◆ Task objective ◆
The reply should contain only the lines from the start of the records through the line with "## 📋 Sobre o Projeto", reproduced verbatim and without pictures.
** Data follows **
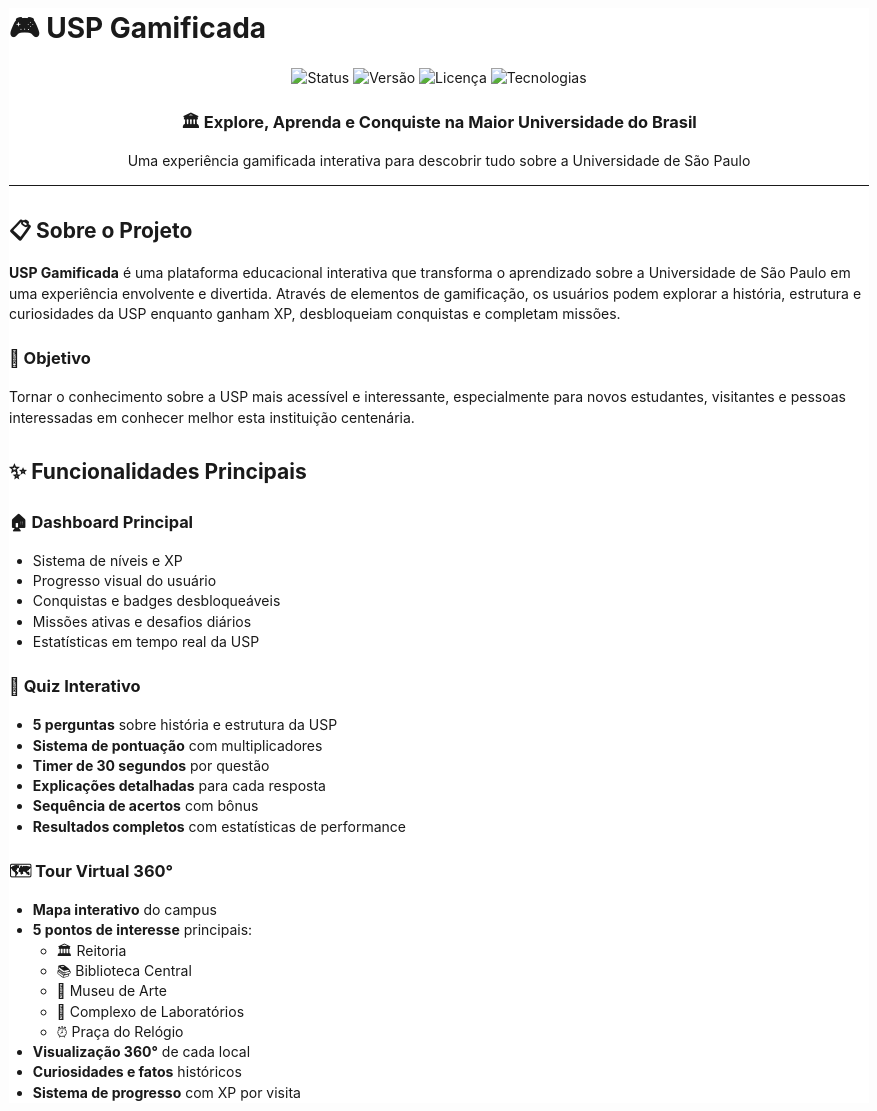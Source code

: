 # 🎮 USP Gamificada

<div align="center">
  <img src="https://img.shields.io/badge/Status-Ativo-brightgreen" alt="Status">
  <img src="https://img.shields.io/badge/Versão-1.0.0-blue" alt="Versão">
  <img src="https://img.shields.io/badge/Licença-MIT-yellow" alt="Licença">
  <img src="https://img.shields.io/badge/Tecnologia-HTML%20%7C%20CSS%20%7C%20JavaScript-orange" alt="Tecnologias">
</div>

<div align="center">
  <h3>🏛️ Explore, Aprenda e Conquiste na Maior Universidade do Brasil</h3>
  <p>Uma experiência gamificada interativa para descobrir tudo sobre a Universidade de São Paulo</p>
</div>

---

## 📋 Sobre o Projeto

**USP Gamificada** é uma plataforma educacional interativa que transforma o aprendizado sobre a Universidade de São Paulo em uma experiência envolvente e divertida. Através de elementos de gamificação, os usuários podem explorar a história, estrutura e curiosidades da USP enquanto ganham XP, desbloqueiam conquistas e completam missões.

### 🎯 Objetivo

Tornar o conhecimento sobre a USP mais acessível e interessante, especialmente para novos estudantes, visitantes e pessoas interessadas em conhecer melhor esta instituição centenária.

## ✨ Funcionalidades Principais

### 🏠 **Dashboard Principal**
- Sistema de níveis e XP
- Progresso visual do usuário
- Conquistas e badges desbloqueáveis
- Missões ativas e desafios diários
- Estatísticas em tempo real da USP

### 🧠 **Quiz Interativo**
- **5 perguntas** sobre história e estrutura da USP
- **Sistema de pontuação** com multiplicadores
- **Timer de 30 segundos** por questão
- **Explicações detalhadas** para cada resposta
- **Sequência de acertos** com bônus
- **Resultados completos** com estatísticas de performance

### 🗺️ **Tour Virtual 360°**
- **Mapa interativo** do campus
- **5 pontos de interesse** principais:
  - 🏛️ Reitoria
  - 📚 Biblioteca Central
  - 🎨 Museu de Arte
  - 🔬 Complexo de Laboratórios
  - ⏰ Praça do Relógio
- **Visualização 360°** de cada local
- **Curiosidades e fatos** históricos
- **Sistema de progresso** com XP por visita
** End of Data **
◆ Answer space ◆
Source code

: # 🎮 USP Gamificada

<div align="center">
  <img src="https://img.shields.io/badge/Status-Ativo-brightgreen" alt="Status">
  <img src="https://img.shields.io/badge/Versão-1.0.0-blue" alt="Versão">
  <img src="https://img.shields.io/badge/Licença-MIT-yellow" alt="Licença">
  <img src="https://img.shields.io/badge/Tecnologia-HTML%20%7C%20CSS%20%7C%20JavaScript-orange" alt="Tecnologias">
</div>

<div align="center">
  <h3>🏛️ Explore, Aprenda e Conquiste na Maior Universidade do Brasil</h3>
  <p>Uma experiência gamificada interativa para descobrir tudo sobre a Universidade de São Paulo</p>
</div>

---

## 📋 Sobre o Projeto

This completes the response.